Document images with source code:
-=-=-

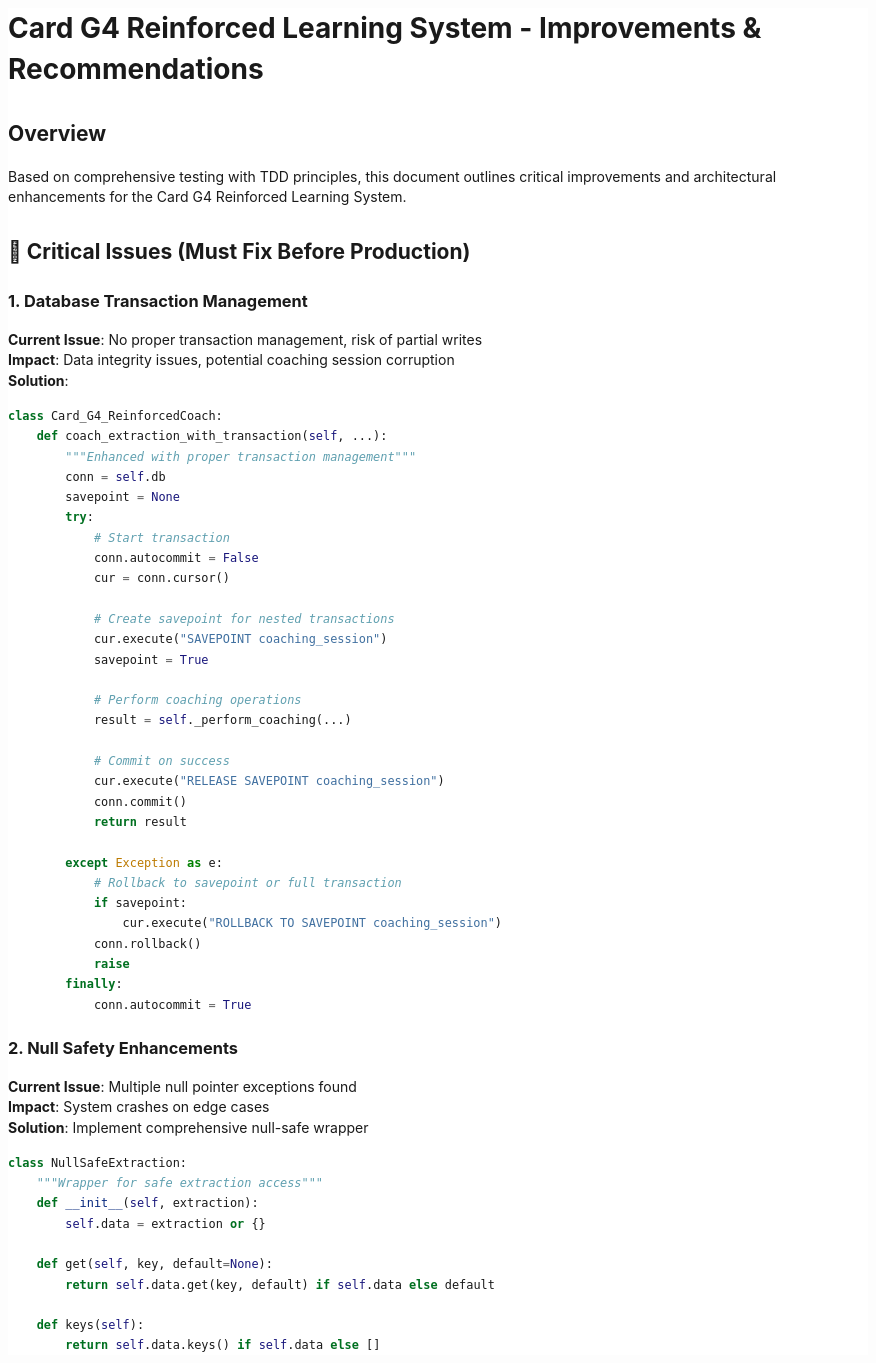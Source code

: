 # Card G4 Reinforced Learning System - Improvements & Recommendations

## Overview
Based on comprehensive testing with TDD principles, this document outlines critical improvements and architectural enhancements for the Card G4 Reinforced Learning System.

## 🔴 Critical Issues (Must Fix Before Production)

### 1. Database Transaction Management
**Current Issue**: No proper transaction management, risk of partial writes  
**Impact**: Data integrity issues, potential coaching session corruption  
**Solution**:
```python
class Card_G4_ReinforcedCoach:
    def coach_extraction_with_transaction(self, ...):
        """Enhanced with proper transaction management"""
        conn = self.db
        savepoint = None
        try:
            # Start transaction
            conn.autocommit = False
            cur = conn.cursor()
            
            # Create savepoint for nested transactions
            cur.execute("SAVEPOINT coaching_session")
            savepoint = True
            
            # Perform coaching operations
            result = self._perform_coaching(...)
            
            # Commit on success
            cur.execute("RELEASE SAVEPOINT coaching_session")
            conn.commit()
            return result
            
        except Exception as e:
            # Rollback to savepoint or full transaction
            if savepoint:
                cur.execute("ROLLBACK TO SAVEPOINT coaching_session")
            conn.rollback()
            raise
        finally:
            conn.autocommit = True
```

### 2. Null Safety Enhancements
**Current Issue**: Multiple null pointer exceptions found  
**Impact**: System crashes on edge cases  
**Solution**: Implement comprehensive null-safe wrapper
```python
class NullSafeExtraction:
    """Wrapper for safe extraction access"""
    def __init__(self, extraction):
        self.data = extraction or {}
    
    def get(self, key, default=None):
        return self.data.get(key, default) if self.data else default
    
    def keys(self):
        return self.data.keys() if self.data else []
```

-=-=-

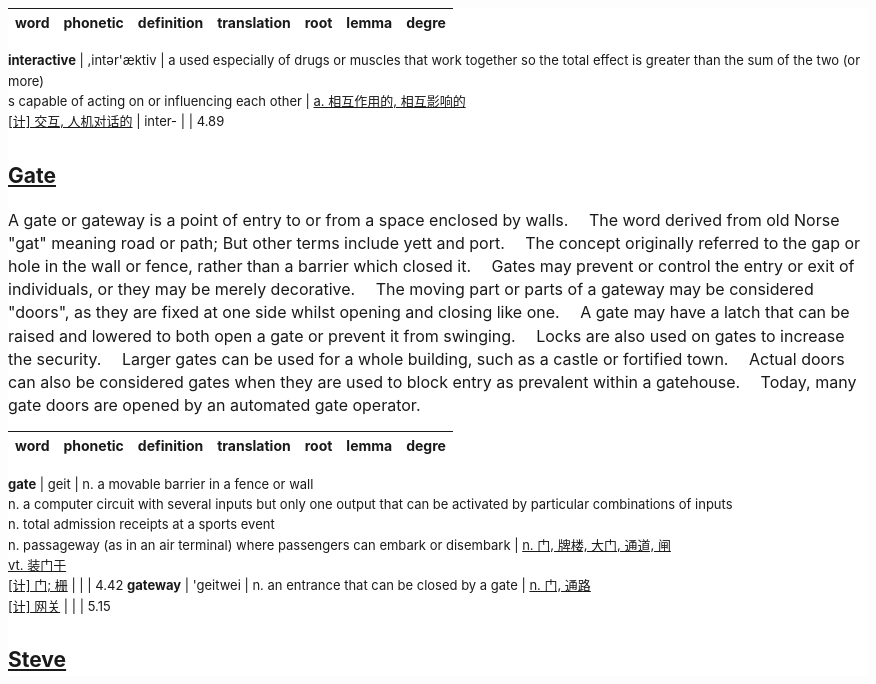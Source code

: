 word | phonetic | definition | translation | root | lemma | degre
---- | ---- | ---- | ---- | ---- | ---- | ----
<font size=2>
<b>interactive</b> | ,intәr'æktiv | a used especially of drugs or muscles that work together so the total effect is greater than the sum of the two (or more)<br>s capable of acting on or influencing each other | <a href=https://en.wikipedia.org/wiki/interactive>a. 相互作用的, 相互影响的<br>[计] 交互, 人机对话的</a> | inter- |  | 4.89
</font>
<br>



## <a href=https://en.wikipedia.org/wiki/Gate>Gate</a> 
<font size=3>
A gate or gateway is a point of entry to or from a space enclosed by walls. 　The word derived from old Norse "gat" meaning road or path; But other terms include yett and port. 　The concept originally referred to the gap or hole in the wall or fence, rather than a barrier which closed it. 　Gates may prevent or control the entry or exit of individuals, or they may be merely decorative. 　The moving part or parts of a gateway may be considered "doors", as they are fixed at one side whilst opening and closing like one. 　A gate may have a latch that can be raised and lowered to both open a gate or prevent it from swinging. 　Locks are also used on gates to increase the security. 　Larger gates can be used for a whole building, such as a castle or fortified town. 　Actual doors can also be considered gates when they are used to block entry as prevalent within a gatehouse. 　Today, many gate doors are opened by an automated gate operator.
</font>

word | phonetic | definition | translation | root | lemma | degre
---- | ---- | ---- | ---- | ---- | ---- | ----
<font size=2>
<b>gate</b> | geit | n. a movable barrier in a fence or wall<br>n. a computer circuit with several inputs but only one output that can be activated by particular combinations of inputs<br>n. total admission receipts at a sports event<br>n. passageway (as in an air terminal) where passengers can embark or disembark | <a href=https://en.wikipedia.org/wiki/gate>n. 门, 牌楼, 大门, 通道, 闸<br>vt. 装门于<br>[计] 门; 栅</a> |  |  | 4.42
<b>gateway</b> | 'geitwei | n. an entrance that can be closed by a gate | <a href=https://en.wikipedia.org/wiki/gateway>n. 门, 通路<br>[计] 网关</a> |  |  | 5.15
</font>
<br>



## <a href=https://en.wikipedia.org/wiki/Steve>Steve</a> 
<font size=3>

-=-=-

Each line above that carries the string "wiki" has to be returned.

• Response for this exercise
<b>interactive</b> | ,intәr'æktiv | a used especially of drugs or muscles that work together so the total effect is greater than the sum of the two (or more)<br>s capable of acting on or influencing each other | <a href=https://en.wikipedia.org/wiki/interactive>a. 相互作用的, 相互影响的<br>[计] 交互, 人机对话的</a> | inter- |  | 4.89
## <a href=https://en.wikipedia.org/wiki/Gate>Gate</a> 
<b>gate</b> | geit | n. a movable barrier in a fence or wall<br>n. a computer circuit with several inputs but only one output that can be activated by particular combinations of inputs<br>n. total admission receipts at a sports event<br>n. passageway (as in an air terminal) where passengers can embark or disembark | <a href=https://en.wikipedia.org/wiki/gate>n. 门, 牌楼, 大门, 通道, 闸<br>vt. 装门于<br>[计] 门; 栅</a> |  |  | 4.42
<b>gateway</b> | 'geitwei | n. an entrance that can be closed by a gate | <a href=https://en.wikipedia.org/wiki/gateway>n. 门, 通路<br>[计] 网关</a> |  |  | 5.15
## <a href=https://en.wikipedia.org/wiki/Steve>Steve</a> 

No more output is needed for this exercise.